I Will Never Retire
Over the past two weeks, I have been asked numerous times if I was going to be retiring anytime soon.
I assume that people in our industry, most of whom know that Paul Massey and I sold Massey Knakal Realty Services to Cushman & Wakefield more than one year ago for a tidy sum of money, figured that by “cashing out” I no longer needed—or wanted—to work. Nothing could be further from the truth.
Sure, the sale of Massey Knakal was a life-changing event for me. However, I am still excited to be the best broker I can be. Let me explain.
First—without going into any of the granular details—my contract with C&W is much more advantageous to me if I continue to work. Notwithstanding this fact, the experience thus far working within a large international powerhouse has been extremely positive. The number of very talented people at the company is tremendous, and utilizing a global network, with boots on the ground in nearly every corner of the globe (58 countries to be exact), has allowed me to represent my clients in a much more effective way than ever before. I have always believed that a broker should focus on doing everything possible that is in the client’s best interest. Yes, while operating under the MK flag, we sold properties in New York City to a wide swath of investors, but many of those transactions happened indirectly. Today, I speak to C&W colleagues who are based overseas virtually every day.
Second, and much more importantly, I will continue to broker because, simply, I love it! Passion for one’s occupation is such an important ingredient in the formula for success and happiness in life, and I am as passionate about this business now, as I was when I first started out back in 1984. I vividly remember, back then, receiving a call from John Coleman the owner of several Ritz Carlton hotels at the time, saying that he wanted to talk to Paul and me about potentially selling the small commercial building he ran his business out of at 115 East 55th Street. Paul and I were so excited when that call came in. We met with John several times before he agreed to retain us to sell his property. Before each meeting, we both went to get our shoes shined in order to make the best impression possible. After the fifth meeting or so, he signed our very first exclusive listing agreement. As Paul and I walked back to the office, we were so elated that I don’t think our feet even touched the ground. We each made a commission of $12,500 on that sale and both felt like the richest guys in New York.

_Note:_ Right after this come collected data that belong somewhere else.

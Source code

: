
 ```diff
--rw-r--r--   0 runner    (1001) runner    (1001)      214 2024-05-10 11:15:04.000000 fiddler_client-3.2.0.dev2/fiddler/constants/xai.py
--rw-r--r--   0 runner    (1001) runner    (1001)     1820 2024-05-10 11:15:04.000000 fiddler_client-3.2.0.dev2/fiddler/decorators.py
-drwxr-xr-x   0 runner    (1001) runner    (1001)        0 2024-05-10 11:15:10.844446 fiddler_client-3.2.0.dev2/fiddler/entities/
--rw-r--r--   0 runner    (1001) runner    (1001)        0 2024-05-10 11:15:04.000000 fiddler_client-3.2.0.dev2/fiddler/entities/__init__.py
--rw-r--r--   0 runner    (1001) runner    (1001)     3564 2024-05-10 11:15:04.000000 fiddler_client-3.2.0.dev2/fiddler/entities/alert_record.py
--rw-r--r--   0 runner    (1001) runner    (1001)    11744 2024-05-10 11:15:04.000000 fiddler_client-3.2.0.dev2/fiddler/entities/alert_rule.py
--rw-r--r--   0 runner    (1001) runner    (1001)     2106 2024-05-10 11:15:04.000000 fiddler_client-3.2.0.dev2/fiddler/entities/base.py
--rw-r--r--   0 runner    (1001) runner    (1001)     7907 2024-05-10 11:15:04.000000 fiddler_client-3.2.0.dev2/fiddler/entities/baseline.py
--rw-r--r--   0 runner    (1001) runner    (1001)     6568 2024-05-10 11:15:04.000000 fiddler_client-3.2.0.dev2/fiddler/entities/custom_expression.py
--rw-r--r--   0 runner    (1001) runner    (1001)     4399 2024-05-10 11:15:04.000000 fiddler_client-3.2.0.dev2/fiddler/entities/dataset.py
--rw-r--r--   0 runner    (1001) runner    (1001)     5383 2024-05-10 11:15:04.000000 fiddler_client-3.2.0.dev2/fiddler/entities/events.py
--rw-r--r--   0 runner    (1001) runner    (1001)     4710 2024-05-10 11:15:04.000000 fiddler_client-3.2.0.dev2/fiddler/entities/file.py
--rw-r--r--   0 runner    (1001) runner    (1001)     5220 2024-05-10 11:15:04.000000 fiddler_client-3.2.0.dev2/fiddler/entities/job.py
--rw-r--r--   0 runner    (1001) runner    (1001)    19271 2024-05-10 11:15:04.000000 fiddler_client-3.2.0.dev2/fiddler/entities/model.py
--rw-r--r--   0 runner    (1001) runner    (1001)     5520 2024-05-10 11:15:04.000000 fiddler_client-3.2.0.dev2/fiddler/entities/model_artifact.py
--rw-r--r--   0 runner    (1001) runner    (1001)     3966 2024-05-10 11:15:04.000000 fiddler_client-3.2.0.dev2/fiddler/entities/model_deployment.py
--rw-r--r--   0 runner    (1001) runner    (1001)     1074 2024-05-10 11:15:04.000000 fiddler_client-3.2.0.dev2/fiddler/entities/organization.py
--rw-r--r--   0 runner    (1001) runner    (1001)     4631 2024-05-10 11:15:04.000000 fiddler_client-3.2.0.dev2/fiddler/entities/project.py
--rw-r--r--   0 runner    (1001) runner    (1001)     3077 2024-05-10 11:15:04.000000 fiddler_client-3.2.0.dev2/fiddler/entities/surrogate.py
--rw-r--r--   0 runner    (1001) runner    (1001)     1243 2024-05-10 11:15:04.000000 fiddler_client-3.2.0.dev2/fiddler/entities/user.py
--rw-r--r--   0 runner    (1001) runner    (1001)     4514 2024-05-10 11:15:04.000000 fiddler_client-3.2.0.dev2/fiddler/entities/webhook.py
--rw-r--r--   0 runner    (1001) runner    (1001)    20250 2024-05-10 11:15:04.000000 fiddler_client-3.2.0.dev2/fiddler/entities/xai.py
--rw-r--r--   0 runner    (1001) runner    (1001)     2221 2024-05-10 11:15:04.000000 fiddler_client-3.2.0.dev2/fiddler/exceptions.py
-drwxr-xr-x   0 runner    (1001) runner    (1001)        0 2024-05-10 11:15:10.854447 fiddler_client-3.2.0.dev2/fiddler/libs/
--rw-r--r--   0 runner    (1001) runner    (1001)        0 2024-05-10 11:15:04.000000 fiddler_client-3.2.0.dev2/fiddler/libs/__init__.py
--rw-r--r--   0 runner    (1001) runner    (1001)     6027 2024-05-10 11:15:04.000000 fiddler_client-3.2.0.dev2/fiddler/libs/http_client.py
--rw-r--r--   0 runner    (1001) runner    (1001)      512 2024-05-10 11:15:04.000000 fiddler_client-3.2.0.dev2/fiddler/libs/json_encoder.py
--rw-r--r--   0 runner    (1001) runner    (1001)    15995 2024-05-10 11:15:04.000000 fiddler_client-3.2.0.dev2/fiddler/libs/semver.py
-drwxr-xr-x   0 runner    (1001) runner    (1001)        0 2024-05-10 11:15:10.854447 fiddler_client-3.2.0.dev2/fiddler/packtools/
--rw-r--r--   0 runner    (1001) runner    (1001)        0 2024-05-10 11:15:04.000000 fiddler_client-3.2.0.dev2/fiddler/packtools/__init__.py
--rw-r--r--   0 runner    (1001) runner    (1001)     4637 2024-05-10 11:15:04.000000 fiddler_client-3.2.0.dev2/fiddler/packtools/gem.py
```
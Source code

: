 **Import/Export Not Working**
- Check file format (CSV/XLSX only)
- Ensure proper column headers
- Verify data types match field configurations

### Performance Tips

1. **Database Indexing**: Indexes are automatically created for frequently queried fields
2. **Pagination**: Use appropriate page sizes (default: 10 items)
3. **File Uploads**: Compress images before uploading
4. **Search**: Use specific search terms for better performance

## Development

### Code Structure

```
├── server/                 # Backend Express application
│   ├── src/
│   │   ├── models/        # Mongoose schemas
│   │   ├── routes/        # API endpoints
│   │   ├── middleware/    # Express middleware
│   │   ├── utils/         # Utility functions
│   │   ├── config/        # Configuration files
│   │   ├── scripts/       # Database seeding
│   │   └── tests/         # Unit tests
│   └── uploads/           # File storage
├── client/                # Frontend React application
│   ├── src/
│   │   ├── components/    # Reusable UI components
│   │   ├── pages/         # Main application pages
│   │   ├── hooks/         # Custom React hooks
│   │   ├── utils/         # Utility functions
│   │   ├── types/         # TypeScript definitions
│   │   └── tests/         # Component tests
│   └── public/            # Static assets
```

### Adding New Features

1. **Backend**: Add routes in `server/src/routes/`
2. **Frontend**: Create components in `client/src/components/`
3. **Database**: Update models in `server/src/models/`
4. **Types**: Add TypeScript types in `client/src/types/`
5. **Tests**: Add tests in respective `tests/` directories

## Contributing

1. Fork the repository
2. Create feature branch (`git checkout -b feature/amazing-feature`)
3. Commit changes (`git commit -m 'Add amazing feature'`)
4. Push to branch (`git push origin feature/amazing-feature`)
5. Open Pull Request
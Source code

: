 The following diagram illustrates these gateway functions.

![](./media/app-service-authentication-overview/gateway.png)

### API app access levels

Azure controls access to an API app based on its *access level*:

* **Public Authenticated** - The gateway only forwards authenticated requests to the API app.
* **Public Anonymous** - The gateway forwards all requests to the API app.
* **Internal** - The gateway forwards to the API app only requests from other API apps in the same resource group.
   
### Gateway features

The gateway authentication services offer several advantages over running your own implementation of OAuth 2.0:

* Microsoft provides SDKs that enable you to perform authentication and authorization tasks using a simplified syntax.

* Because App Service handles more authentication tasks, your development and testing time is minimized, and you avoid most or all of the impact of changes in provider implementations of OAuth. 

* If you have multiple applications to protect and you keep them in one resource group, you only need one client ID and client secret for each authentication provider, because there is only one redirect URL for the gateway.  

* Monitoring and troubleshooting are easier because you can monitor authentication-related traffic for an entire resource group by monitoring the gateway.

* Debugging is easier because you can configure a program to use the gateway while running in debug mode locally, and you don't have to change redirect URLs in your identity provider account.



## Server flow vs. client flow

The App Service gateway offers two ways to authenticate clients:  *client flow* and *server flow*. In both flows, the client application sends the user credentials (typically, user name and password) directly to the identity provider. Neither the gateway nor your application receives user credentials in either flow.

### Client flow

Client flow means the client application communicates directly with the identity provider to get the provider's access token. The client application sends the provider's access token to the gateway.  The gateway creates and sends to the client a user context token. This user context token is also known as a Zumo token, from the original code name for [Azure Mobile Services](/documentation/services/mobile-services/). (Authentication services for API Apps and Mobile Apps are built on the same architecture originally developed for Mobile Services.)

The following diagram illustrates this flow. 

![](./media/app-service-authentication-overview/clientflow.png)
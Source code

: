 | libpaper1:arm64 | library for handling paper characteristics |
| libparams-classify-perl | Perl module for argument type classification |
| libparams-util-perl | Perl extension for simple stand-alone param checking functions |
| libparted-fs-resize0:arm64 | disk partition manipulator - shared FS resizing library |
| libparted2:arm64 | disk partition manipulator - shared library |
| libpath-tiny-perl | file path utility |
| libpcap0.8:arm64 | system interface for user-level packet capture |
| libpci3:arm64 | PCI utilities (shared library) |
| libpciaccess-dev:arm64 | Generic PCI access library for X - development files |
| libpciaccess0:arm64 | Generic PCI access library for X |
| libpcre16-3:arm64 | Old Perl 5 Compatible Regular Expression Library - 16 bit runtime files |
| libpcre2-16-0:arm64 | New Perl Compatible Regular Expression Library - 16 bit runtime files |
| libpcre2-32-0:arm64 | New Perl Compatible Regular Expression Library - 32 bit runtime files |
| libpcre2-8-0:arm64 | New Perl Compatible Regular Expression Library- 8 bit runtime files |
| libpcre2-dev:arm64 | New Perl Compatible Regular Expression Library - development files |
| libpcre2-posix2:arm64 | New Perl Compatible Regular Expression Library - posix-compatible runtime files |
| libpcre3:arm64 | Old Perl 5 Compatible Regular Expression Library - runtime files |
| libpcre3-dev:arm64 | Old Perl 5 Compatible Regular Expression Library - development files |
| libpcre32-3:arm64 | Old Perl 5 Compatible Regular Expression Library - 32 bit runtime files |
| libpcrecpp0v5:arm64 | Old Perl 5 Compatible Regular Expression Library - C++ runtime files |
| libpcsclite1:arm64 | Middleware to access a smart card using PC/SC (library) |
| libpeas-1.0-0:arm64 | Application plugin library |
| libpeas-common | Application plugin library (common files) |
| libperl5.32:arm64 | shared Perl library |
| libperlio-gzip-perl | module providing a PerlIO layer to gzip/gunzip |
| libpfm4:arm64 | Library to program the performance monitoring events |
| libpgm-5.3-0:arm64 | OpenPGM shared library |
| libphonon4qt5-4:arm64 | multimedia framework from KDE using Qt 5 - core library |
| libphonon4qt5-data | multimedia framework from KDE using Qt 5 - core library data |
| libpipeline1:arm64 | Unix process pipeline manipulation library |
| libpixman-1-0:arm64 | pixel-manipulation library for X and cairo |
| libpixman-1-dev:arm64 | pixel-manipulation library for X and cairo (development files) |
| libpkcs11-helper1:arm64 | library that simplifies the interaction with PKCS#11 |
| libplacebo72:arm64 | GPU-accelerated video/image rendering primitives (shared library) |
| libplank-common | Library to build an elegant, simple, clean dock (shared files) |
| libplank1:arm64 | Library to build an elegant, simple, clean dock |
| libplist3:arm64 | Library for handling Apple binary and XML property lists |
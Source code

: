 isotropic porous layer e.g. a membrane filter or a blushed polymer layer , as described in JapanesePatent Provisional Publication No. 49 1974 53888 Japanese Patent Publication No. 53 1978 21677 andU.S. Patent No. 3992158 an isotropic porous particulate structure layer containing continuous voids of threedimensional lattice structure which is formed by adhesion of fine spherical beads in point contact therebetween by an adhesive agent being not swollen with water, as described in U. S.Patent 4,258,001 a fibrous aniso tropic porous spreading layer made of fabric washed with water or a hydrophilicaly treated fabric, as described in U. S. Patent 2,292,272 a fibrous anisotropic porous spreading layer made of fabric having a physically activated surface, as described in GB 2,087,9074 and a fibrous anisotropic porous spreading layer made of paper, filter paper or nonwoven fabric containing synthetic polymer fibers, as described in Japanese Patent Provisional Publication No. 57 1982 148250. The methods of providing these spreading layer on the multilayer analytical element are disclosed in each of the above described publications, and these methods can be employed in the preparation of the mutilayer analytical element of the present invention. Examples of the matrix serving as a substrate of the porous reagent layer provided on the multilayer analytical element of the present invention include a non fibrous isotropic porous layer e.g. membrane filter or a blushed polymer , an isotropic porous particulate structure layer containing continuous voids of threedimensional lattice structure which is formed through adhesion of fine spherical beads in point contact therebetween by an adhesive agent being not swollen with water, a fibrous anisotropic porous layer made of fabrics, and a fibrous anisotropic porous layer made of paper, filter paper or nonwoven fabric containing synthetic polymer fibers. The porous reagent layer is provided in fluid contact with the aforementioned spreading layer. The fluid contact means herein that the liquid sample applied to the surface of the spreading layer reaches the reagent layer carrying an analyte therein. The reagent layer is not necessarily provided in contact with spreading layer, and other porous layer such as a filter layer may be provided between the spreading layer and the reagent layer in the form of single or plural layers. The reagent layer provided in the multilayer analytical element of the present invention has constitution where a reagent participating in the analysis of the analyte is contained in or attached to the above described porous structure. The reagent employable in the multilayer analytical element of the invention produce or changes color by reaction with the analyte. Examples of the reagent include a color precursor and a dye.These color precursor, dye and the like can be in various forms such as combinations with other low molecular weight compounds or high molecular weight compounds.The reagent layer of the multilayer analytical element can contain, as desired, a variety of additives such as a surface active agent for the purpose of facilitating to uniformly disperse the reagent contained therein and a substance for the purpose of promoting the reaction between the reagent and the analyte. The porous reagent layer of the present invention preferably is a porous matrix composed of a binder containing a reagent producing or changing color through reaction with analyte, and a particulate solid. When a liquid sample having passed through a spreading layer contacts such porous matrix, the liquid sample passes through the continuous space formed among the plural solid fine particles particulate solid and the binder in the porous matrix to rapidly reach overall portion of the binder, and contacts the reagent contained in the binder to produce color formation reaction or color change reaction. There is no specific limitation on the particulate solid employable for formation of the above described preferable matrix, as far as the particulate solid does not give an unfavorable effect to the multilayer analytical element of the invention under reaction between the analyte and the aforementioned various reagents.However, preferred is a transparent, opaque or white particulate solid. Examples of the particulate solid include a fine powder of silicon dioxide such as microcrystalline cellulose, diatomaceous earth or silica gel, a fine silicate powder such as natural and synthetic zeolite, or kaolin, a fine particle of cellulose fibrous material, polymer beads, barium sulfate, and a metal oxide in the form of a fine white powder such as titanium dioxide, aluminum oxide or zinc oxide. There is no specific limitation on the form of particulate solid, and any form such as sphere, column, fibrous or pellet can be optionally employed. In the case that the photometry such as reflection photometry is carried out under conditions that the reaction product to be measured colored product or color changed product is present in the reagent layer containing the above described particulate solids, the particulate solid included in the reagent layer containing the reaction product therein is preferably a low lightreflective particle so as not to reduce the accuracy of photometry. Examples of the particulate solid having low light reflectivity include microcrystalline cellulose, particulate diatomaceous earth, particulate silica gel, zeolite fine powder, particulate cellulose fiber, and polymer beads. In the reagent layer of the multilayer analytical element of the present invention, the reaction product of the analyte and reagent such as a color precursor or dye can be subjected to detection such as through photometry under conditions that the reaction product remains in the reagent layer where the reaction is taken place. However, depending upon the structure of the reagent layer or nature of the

While my feet do touch the ground today after closings, the excitement I get when a client tells me they want to sell still rivals the feelings I had when John called me all those years ago. Competition in this industry is intense, and a competitive nature is an important ingredient. We always looked to hire people with competitive sports backgrounds as it has proved to be a good barometer of success for brokers. I was always a competitive athlete, so for me, winning business still provides a rush. And losing business, while upsetting, is part of the game and makes the successes that much sweeter. Losing also motivates me to do even that much better the next time!
Another reason I will continue to work is that while the real estate industry is large, in terms of the number of market participants, it is still a very small community. I feel fortunate that many of my clients have become friends over the years, and that camaraderie is something I truly enjoy. There are many different personalities and characters in our business, each one a reminder of what keeps life interesting.
I also want to keep working for my team. The Knakal Group at Cushman & Wakefield consists of 18 professionals, all of whom I consider not only colleagues but friends. For example there are people like Jon Hageman, who has run the team for more than a dozen years for me. I really like these folks and want to continue working with each of them.
And lastly, the business remains fun. Yes, like all things, it can be frustrating at times, but what business could possibly be better? And, the longer you are in it, the more fun it becomes. Why would I ever want to stop?
Essentially, as a broker, if I can talk, I can work. I often joke to people that when I die I will have deals under contract. I actually believe that. And being only 53 means I could be doing this for many, many more years. I certainly hope that is the case.